Reviews for Stranger Things
Sehkmet chapter 1 . 9/30/2012
post the next chapter! it is a surprisingly good story. good job writing.
Suteko chapter 1 . 12/1/2010
Nice opening gambit...any more planned?
wildmageofgalla chapter 1 . 4/22/2010
This is definitely an interesting idea. Do you plan on continuing it?

I've noticed a plethora of grammatical and sometimes spelling errors in your work. These take away from the flow of the piece and can make it hard for the reader to figure out what you are trying to say. The most irritating of these is when you forget quotation marks, because then the reader has to figure out when people are talking and when they aren't. The easiest and best course of action would be to get a beta, who will not only spot these things for you but also help you develop as a writer or point out inconsistencies. Also, I saw what I can only assume were notes to yourself in your work to remind yourself to go back and add things in - those notes need to be erased.

As for the plot, the you have left a real burning problem that needs to be addressed:

(a) When does this take place in the timeline of the SG-1 universe?

(b) Why is Ba'al even on Earth to begin with?

(c) What is his particular problem with the SGC now?

You may be planning on clarifying these things (along with other questions raised within the text of your story), but it would be helpful if you could allude to the answers to these questions early on, so that the reader doesn't stay as lost.
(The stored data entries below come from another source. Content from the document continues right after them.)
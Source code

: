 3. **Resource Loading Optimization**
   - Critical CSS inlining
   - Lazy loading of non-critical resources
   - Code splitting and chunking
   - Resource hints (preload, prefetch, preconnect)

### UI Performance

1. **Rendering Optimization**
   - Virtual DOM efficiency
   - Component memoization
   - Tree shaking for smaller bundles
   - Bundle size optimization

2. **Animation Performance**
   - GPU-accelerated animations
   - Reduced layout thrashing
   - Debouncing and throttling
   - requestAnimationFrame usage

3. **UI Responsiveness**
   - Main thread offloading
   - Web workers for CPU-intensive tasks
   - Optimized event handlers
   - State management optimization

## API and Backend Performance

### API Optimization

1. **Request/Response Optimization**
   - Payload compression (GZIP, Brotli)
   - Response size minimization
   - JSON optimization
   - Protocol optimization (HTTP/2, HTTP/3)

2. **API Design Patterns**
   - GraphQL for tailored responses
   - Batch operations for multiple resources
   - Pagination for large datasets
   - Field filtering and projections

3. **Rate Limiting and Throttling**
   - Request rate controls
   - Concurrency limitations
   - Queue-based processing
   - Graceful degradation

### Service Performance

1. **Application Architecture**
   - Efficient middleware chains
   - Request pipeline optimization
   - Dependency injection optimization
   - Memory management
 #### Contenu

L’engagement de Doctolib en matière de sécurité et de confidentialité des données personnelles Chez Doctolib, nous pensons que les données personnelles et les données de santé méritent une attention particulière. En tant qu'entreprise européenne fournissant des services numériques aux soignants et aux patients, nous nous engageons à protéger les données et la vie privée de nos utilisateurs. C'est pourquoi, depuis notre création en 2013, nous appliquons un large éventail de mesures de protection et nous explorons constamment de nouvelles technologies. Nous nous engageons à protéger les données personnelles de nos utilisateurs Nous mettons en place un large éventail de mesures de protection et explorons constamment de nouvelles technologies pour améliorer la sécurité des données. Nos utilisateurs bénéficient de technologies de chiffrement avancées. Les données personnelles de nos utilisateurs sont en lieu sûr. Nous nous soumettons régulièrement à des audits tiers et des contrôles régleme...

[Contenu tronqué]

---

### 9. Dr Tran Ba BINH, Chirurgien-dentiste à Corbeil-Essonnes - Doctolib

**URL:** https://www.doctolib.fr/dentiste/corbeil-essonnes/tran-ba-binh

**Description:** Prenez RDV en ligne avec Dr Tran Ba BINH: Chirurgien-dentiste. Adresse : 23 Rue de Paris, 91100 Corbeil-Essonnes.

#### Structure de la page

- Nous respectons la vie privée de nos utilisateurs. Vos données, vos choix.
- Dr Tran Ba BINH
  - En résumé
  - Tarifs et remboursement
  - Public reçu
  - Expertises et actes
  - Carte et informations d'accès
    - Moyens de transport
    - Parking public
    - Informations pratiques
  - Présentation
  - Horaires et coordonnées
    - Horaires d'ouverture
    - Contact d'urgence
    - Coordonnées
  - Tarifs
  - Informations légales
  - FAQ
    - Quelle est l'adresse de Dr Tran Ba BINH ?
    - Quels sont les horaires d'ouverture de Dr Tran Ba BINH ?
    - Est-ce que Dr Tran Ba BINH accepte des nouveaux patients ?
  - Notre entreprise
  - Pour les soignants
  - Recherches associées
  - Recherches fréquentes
Finally, I noted that while you have given the character Ba'al a new alias, you have neglected to clarify a few things. Does he still have his old host, or did he take a new one for this alias to work better? In trying to hide, why did he move to San Fransisco? (And how in the world did they get to San Fransisco from Old City [which is in Canada] on motorcycles?) What is he doing as his alias? Furthermore, you refer both to the person acting and making decisions and the parasite as "Ba'al", with no distinction. Is Ba'al still in control, or has he broken from type and given control to the host? If it is the host in control, why does he think of himself as Ba'al?

Although this may seem nitpicky, I am only trying to help you write better and make a more cohesive story. I really enjoyed the idea, and hope to see more in the future.

Marikalay chapter 1 . 4/2/2010
Very nice. I really enjoy your writing style. I do think I should mention to you though, that you occassionaly forget to put the quotations around your dialogue.

I would very much like to keep up with this story, and look forward to your next update.
J.Stone chapter 1 . 3/23/2010
dreameralways chapter 1 . 2/20/2010
They could always try to find out what he is wanted for. That could raise the SGC's curiosity, but that would just lead to interesting meeting. And lets face it, Ba'al is manipulative and power hungry. If he's asking for asylum it's only because he needs a vacation or sees an angle he can work. I think Helen would be slightly disturbed seeing the flirty/intimidating fear thing he tries to do with Sam. He says mean, insulting, threatening things and then tries to brush the hair back behind her ear as Sam pulls back like WTF. Their interaction was always so interesting to watch. I wonder if Ba'al would be attracted to Helen as a substitute for Sam with the added bonus that she would take longer to grow old and die.

Very interesting concept and I enjoyed reading it, but be more careful when typing and proofing. Some of your sentences make no sense, like you were going in one direction then started the next sentence without finishing the last or skipped words. Some spelling errors as well.

Still, interesting and I look forward to more.
elleelle chapter 1 . 2/20/2010
definitely an interesting story!
Allen Pitt chapter 1 . 2/20/2010
yeah, with the name & rank they should be able to track down Carter-and the question of why she & Magnus resemble each other so closely is even more interesting than the whole Baal thing, really.

If I had to guess: Magnus had 2 daughters, not one. And put one up for adoption or 'lost' one somehow... or she's related to her distantly. Though I suppose Asgard cloning by Loki is always possible...

Surely Baal would have kept a hand device at the least?
melissaadams22 chapter 1 . 2/20/2010
Hey there,

GREAT, FANTASTIC, WONDERFUL, TERRIFIC! This is a great piece of work, very nicely done and I really did enjoy it immensely. Keep up the GREAT work.